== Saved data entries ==
***

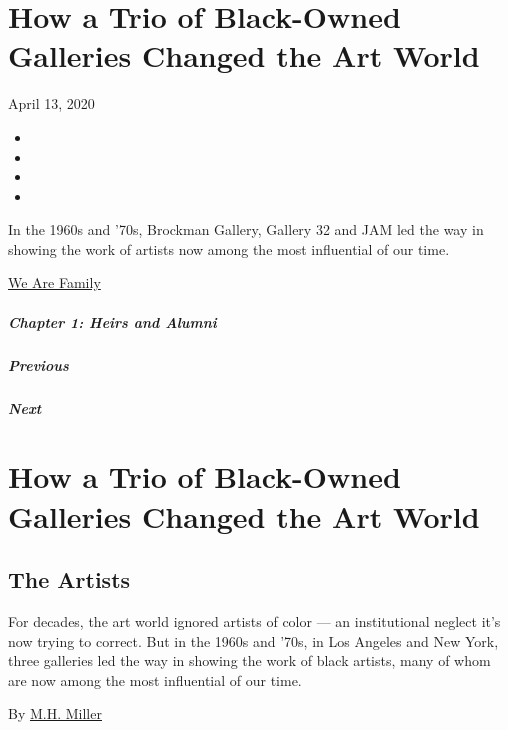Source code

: \hypertarget{how-a-trio-of-black-owned-galleries-changed-the-art-world}{%
\section{How a Trio of Black-Owned Galleries Changed the Art
World}\label{how-a-trio-of-black-owned-galleries-changed-the-art-world}}

April 13, 2020

\begin{itemize}
\item
\item
\item
\item
\end{itemize}

In the 1960s and '70s, Brockman Gallery, Gallery 32 and JAM led the way
in showing the work of artists now among the most influential of our
time.

\href{https://www.nytimes.com/interactive/2020/04/13/t-magazine/culture-issue-2020.html}{We
Are Family}

\hypertarget{chapter-1-heirs-and-alumni}{%
\subparagraph{Chapter 1: Heirs and
Alumni}\label{chapter-1-heirs-and-alumni}}

\hypertarget{previous}{%
\subparagraph{Previous}\label{previous}}

\hypertarget{next}{%
\subparagraph{Next}\label{next}}

\hypertarget{how-a-trio-of-black-owned-galleries-changed-the-art-world-1}{%
\section{How a Trio of Black-Owned Galleries Changed the Art
World}\label{how-a-trio-of-black-owned-galleries-changed-the-art-world-1}}

\hypertarget{the-artists}{%
\subsection{The Artists}\label{the-artists}}

For decades, the art world ignored artists of color --- an institutional
neglect it's now trying to correct. But in the 1960s and '70s, in Los
Angeles and New York, three galleries led the way in showing the work of
black artists, many of whom are now among the most influential of our
time.

By \href{https://www.nytimes.com/by/m-h-miller}{M.H. Miller}

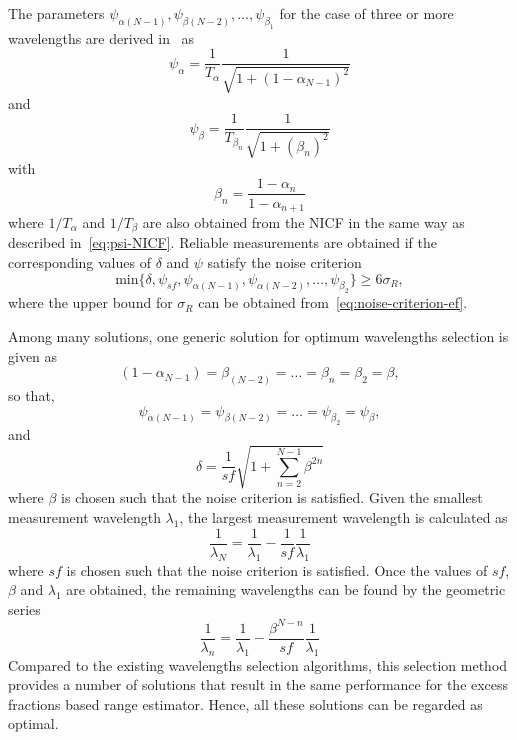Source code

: The parameters $\psi_{\alpha(N-1)}, \psi_{\beta(N-2)}, \ldots, \psi_{\beta_1}$ for the case of three or more wavelengths are derived in~\cite{Falaggis_excess_fractions_2011} as
\[
\psi_{\alpha} = \frac{1}{T_{\alpha}} \frac{1}{\sqrt{1 + (1 - \alpha_{N-1})^2}}
\]
and
\[
\psi_{\beta} = \frac{1}{T_{\beta_n}} \frac{1}{\sqrt{1 + (\beta_n)^2}}
\]
with
\[
\beta_n = \frac{1 - \alpha_n}{1 - \alpha_{n+1}}
\]
where $1/T_{\alpha}$ and $1/T_{\beta}$ are also obtained from the NICF in the same way as described in~\ref{eq:psi-NICF}. Reliable measurements are obtained if the corresponding values of $\delta$ and $\psi$ satisfy the noise criterion
\[
\text{min} \{   \delta, \psi_{sf}, \psi_{\alpha(N-1)}, \psi_{\alpha(N-2)} , \ldots, \psi_{\beta_2}  \} \geq 6\sigma_R,
\]
where the upper bound for $\sigma_R$ can be obtained from~\ref{eq:noise-criterion-ef}.

Among many solutions, one generic solution for optimum wavelengths selection is given as~\cite{Falaggis_excess_fractions_2012}
\[
(1 - \alpha_{N-1}) = \beta_{(N-2)} = \ldots = \beta_n = \beta_2 = \beta,
\]
so that,
\[
\psi_{\alpha(N-1)} = \psi_{\beta(N-2)} = \ldots = \psi_{\beta_2} = \psi_{\beta},
\]
and
\[
\delta = \frac{1}{sf} \sqrt{1 + \sum_{n=2}^{N-1} \beta^{2n}}
\]
where $\beta$ is chosen such that the noise criterion is satisfied. Given the smallest measurement wavelength $\lambda_1$, the largest measurement wavelength is calculated as
\[
\frac{1}{\lambda_N} = \frac{1}{\lambda_1} - \frac{1}{sf}\frac{1}{\lambda_1}
\]
where $sf$ is chosen such that the noise criterion is satisfied. Once the values of $sf$, $\beta$ and $\lambda_1$ are obtained, the remaining wavelengths can be found by the geometric series~\cite{Falaggis_excess_fractions_2012}
\[
\frac{1}{\lambda_n} =  \frac{1}{\lambda_1} - \frac{\beta^{N-n}}{sf} \frac{1}{\lambda_1}
\]
Compared to the existing wavelengths selection algorithms, this selection method provides a number of solutions that result in the same performance for the excess fractions based range estimator. Hence, all these solutions can be regarded as optimal.

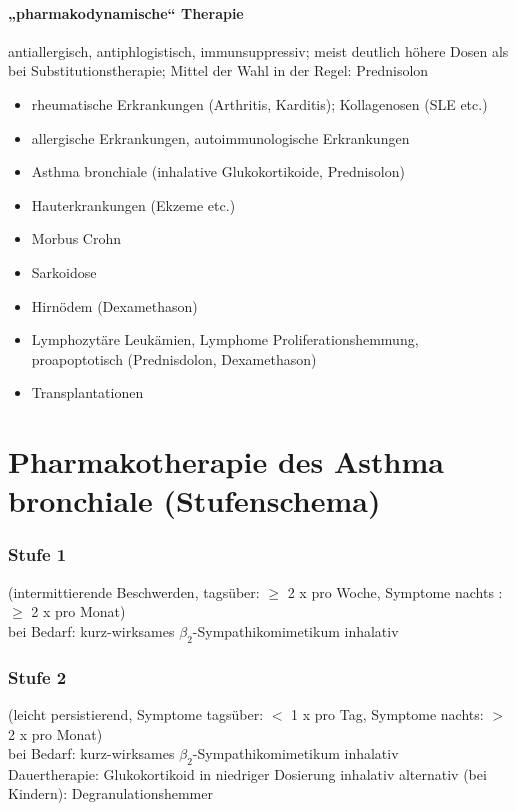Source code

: \documentclass[10pt,a4paper]{report}
\begin{document}
\paragraph{„pharmakodynamische“ Therapie} %
\label{subp:_pharmakodynamische_therapie}
antiallergisch, antiphlogistisch, immunsuppressiv; meist deutlich höhere Dosen als bei Substitutionstherapie; Mittel der Wahl in der Regel: Prednisolon 
\begin{itemize}
	\item rheumatische Erkrankungen (Arthritis, Karditis);   Kollagenosen (SLE etc.)
	\item allergische Erkrankungen, autoimmunologische Erkrankungen
	\item Asthma bronchiale (inhalative Glukokortikoide, Prednisolon)
	\item Hauterkrankungen (Ekzeme etc.) 
	\item Morbus Crohn
	\item Sarkoidose
	\item Hirnödem (Dexamethason)
	\item Lymphozytäre Leukämien, Lymphome 
	Proliferationshemmung, proapoptotisch (Prednisdolon, Dexamethason)
	\item Transplantationen
\end{itemize}
\section{ Pharmakotherapie des Asthma bronchiale (Stufenschema)} %
\label{sec:_pharmakotherapie_des_asthma_bronchiale_stufenschema_}
\subsubsection{Stufe 1} %
\label{par:stufe_1}
(intermittierende Beschwerden, tagsüber: $\geq$ 2 x pro Woche, Symptome nachts :$\geq$ 2 x pro Monat)\\
bei Bedarf: kurz-wirksames $\beta_2$-Sympathikomimetikum inhalativ 	
\subsubsection{Stufe 2} %
\label{par:stufe_2}
(leicht persistierend, Symptome tagsüber: $<$ 1 x pro Tag, Symptome nachts: $>$ 2 x pro Monat)\\
bei Bedarf:	kurz-wirksames $\beta_2$-Sympathikomimetikum inhalativ 	\\
Dauertherapie: Glukokortikoid in niedriger Dosierung inhalativ alternativ (bei Kindern): Degranulationshemmer 
\end{document}
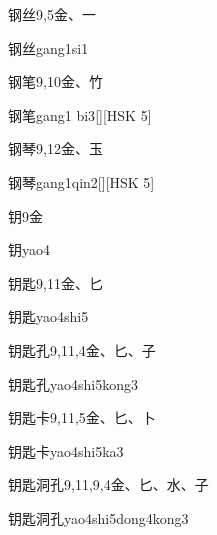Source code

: \begin{Entry}{钢丝}{9,5}{⾦、⼀}
  \begin{Phonetics}{钢丝}{gang1si1}
  \end{Phonetics}
\end{Entry}

\begin{Entry}{钢笔}{9,10}{⾦、⽵}
  \begin{Phonetics}{钢笔}{gang1 bi3}[][HSK 5]
  \end{Phonetics}
\end{Entry}

\begin{Entry}{钢琴}{9,12}{⾦、⽟}
  \begin{Phonetics}{钢琴}{gang1qin2}[][HSK 5]
  \end{Phonetics}
\end{Entry}

\begin{Entry}{钥}{9}{⾦}
  \begin{Phonetics}{钥}{yao4}
  \end{Phonetics}
\end{Entry}

\begin{Entry}{钥匙}{9,11}{⾦、⼔}
  \begin{Phonetics}{钥匙}{yao4shi5}
  \end{Phonetics}
\end{Entry}

\begin{Entry}{钥匙孔}{9,11,4}{⾦、⼔、⼦}
  \begin{Phonetics}{钥匙孔}{yao4shi5kong3}
  \end{Phonetics}
\end{Entry}

\begin{Entry}{钥匙卡}{9,11,5}{⾦、⼔、⼘}
  \begin{Phonetics}{钥匙卡}{yao4shi5ka3}
  \end{Phonetics}
\end{Entry}

\begin{Entry}{钥匙洞孔}{9,11,9,4}{⾦、⼔、⽔、⼦}
  \begin{Phonetics}{钥匙洞孔}{yao4shi5dong4kong3}
  \end{Phonetics}
\end{Entry}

***

== Your objective ==
List every line in the records above that contains the word "nachts".

== Result ==
(intermittierende Beschwerden, tagsüber: $\geq$ 2 x pro Woche, Symptome nachts :$\geq$ 2 x pro Monat)\\
(leicht persistierend, Symptome tagsüber: $<$ 1 x pro Tag, Symptome nachts: $>$ 2 x pro Monat)\\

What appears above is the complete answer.